What the task requires: Select, from the data, each line where "nutritionLabel" occurs.

Saved data entries
***

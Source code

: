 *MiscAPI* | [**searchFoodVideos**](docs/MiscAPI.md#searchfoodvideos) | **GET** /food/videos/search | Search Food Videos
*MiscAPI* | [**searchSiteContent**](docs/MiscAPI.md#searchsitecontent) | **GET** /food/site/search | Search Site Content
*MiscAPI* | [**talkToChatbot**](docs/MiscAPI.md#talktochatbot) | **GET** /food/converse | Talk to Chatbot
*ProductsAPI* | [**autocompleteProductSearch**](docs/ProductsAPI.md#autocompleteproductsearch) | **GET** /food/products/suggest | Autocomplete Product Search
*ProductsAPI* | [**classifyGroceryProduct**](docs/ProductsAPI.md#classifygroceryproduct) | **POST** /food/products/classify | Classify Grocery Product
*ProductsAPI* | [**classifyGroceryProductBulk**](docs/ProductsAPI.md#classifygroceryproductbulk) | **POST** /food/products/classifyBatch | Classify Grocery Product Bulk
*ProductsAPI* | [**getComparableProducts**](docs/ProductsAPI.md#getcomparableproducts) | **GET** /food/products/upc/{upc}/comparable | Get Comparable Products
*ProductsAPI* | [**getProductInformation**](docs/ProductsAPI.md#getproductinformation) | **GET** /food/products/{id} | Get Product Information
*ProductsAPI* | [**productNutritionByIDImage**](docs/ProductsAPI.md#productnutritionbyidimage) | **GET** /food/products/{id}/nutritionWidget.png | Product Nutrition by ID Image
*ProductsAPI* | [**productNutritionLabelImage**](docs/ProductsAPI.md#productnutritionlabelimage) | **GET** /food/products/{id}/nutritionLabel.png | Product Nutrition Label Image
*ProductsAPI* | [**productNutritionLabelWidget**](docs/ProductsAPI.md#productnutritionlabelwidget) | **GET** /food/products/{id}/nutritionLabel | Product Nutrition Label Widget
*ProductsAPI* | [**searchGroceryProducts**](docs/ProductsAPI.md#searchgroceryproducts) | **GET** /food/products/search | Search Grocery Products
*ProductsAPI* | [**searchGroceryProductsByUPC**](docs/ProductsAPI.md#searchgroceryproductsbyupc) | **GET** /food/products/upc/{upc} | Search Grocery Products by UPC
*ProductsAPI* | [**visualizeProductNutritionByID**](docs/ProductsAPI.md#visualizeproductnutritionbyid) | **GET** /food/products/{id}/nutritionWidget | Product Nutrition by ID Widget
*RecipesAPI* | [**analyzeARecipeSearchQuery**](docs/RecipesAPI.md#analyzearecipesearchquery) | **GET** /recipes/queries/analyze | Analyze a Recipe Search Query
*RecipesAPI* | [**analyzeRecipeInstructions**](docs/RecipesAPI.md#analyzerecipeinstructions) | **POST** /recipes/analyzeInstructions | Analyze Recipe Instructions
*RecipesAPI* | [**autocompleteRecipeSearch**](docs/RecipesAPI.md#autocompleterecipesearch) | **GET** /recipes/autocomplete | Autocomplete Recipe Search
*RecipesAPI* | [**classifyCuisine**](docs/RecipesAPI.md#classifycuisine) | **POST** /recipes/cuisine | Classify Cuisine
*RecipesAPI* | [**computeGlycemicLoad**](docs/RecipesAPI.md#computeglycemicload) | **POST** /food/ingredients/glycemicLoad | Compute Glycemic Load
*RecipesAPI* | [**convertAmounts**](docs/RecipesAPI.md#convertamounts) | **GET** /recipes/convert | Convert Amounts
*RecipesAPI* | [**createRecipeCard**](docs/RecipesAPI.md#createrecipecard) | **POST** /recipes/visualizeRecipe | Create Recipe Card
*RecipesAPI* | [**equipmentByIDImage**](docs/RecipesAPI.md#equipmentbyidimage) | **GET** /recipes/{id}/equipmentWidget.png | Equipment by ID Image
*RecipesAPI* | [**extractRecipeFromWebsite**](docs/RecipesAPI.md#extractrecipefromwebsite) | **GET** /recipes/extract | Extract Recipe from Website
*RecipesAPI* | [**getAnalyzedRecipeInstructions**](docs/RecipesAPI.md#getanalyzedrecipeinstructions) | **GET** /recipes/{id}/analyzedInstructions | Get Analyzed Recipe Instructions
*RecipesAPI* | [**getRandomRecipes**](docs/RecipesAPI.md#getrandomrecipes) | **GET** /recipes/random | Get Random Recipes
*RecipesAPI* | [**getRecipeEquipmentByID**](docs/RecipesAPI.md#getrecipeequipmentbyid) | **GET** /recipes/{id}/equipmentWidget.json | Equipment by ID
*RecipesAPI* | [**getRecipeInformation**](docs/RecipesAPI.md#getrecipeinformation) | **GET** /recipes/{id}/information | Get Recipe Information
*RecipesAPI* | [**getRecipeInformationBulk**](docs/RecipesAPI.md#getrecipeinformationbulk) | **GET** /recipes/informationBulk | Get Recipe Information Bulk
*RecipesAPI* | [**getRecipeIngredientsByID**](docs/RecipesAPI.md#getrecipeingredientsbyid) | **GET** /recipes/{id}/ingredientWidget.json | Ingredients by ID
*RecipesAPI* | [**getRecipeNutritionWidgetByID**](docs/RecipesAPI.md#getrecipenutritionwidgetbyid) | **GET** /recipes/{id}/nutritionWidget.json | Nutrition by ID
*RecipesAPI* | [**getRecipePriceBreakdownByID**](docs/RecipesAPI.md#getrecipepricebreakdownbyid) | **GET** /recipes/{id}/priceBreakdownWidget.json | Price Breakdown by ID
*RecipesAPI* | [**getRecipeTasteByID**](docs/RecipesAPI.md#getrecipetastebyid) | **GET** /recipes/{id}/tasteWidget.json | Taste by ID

***

Task solution:
*ProductsAPI* | [**productNutritionLabelImage**](docs/ProductsAPI.md#productnutritionlabelimage) | **GET** /food/products/{id}/nutritionLabel.png | Product Nutrition Label Image
*ProductsAPI* | [**productNutritionLabelWidget**](docs/ProductsAPI.md#productnutritionlabelwidget) | **GET** /food/products/{id}/nutritionLabel | Product Nutrition Label Widget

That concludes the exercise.